What to work on —
Go through the material below and return each line with the string "pass" in it.

Record excerpts —
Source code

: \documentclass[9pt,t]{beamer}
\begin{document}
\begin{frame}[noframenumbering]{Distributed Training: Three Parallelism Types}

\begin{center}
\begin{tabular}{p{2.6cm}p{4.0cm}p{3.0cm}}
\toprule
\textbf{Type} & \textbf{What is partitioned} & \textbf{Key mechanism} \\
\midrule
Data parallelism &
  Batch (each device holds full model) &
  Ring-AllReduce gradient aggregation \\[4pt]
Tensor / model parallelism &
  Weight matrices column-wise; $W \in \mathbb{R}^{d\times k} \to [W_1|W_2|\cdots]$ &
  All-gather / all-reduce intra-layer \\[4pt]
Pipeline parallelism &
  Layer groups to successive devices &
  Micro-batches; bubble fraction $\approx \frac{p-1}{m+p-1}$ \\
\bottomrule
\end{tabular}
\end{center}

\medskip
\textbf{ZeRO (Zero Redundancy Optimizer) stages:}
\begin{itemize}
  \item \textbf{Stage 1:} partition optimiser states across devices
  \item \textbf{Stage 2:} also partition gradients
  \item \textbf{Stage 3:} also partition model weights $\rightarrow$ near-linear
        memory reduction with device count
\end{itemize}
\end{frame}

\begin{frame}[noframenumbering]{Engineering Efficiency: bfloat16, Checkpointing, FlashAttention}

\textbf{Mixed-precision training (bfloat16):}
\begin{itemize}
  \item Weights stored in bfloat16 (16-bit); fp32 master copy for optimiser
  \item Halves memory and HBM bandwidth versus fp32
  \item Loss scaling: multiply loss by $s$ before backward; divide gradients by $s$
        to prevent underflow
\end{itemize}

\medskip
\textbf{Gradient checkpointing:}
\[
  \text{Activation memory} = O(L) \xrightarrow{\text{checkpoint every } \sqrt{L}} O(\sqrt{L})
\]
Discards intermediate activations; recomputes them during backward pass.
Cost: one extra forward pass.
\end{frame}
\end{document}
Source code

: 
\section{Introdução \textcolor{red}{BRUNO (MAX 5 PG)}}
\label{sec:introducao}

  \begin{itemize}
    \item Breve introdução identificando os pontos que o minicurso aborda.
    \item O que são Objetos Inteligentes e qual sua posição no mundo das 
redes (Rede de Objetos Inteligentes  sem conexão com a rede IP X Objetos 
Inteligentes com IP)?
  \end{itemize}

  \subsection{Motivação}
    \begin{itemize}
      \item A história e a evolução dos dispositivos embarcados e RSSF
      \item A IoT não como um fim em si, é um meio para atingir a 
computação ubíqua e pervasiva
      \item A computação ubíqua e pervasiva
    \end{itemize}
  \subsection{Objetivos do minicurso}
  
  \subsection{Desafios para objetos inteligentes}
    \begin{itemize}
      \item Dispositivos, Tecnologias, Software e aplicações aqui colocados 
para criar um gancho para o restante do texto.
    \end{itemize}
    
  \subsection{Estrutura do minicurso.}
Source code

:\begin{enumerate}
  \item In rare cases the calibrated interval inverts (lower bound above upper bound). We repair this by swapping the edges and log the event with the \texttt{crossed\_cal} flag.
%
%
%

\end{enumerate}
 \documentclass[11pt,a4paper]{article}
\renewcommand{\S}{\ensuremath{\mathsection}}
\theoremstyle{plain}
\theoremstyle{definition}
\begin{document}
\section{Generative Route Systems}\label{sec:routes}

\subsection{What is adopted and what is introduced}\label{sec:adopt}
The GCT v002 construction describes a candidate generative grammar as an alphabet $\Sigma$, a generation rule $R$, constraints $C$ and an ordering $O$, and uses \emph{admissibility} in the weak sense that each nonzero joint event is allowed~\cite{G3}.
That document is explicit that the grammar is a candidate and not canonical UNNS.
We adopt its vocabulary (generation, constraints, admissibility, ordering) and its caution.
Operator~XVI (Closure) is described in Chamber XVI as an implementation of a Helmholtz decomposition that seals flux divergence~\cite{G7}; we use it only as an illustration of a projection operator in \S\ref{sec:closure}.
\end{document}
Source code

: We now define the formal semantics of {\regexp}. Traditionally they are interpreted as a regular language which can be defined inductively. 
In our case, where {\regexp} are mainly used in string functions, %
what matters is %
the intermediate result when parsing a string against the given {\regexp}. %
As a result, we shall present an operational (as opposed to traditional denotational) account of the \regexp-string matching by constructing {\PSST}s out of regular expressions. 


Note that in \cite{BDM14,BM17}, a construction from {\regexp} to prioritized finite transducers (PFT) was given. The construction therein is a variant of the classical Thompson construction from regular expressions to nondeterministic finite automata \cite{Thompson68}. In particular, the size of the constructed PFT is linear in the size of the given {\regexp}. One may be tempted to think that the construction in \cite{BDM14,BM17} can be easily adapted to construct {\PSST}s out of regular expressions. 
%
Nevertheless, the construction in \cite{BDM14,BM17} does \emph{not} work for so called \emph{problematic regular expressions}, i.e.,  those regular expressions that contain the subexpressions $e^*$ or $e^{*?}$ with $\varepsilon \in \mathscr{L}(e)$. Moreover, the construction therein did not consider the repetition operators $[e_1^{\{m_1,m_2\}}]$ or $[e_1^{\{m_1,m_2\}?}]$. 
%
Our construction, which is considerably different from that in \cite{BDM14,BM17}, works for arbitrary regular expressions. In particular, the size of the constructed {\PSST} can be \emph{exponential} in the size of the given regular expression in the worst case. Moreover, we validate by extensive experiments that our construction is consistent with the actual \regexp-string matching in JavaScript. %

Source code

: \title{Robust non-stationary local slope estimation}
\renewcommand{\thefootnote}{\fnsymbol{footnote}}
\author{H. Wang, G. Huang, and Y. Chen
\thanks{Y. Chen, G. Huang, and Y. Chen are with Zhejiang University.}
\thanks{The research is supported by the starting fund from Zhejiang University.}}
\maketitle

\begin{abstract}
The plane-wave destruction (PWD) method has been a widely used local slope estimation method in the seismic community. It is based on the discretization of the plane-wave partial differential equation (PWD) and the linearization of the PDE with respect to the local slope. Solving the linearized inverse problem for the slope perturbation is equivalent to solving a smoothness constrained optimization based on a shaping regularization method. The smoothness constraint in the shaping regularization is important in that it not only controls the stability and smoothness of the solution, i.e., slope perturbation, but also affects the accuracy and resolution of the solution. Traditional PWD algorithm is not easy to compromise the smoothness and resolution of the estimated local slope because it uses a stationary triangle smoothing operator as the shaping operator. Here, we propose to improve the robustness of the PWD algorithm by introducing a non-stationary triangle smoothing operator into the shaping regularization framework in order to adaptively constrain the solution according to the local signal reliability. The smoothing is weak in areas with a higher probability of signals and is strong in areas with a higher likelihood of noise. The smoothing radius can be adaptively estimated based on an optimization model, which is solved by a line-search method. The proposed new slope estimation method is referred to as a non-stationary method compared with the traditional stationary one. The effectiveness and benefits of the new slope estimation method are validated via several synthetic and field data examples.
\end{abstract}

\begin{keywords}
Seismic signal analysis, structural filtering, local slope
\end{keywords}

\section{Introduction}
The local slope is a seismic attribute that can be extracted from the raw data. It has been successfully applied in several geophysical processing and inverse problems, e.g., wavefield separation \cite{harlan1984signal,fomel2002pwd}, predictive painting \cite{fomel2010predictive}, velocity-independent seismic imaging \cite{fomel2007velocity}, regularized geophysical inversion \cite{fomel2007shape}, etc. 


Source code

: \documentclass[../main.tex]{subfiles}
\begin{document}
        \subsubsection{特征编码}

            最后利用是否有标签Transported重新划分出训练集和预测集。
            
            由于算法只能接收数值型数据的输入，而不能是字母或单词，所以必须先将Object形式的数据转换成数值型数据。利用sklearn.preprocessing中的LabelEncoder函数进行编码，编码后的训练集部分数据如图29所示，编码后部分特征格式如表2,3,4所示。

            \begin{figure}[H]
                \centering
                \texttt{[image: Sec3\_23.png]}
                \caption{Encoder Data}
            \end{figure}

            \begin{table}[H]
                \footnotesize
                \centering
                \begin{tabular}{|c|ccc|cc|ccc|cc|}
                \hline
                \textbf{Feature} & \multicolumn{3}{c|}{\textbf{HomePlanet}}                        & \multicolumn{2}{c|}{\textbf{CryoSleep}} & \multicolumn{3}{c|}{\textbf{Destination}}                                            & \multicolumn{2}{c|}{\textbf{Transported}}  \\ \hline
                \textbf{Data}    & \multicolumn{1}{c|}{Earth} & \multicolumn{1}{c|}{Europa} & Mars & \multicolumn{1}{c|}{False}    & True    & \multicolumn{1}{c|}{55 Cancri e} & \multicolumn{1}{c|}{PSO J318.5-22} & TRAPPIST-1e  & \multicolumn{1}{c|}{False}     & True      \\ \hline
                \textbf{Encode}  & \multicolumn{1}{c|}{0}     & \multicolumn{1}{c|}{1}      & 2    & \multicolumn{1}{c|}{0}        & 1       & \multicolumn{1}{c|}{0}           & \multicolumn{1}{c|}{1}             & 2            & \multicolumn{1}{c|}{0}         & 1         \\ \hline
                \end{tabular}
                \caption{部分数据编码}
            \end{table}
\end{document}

Answer space —
Discards intermediate activations; recomputes them during backward pass.
Cost: one extra forward pass.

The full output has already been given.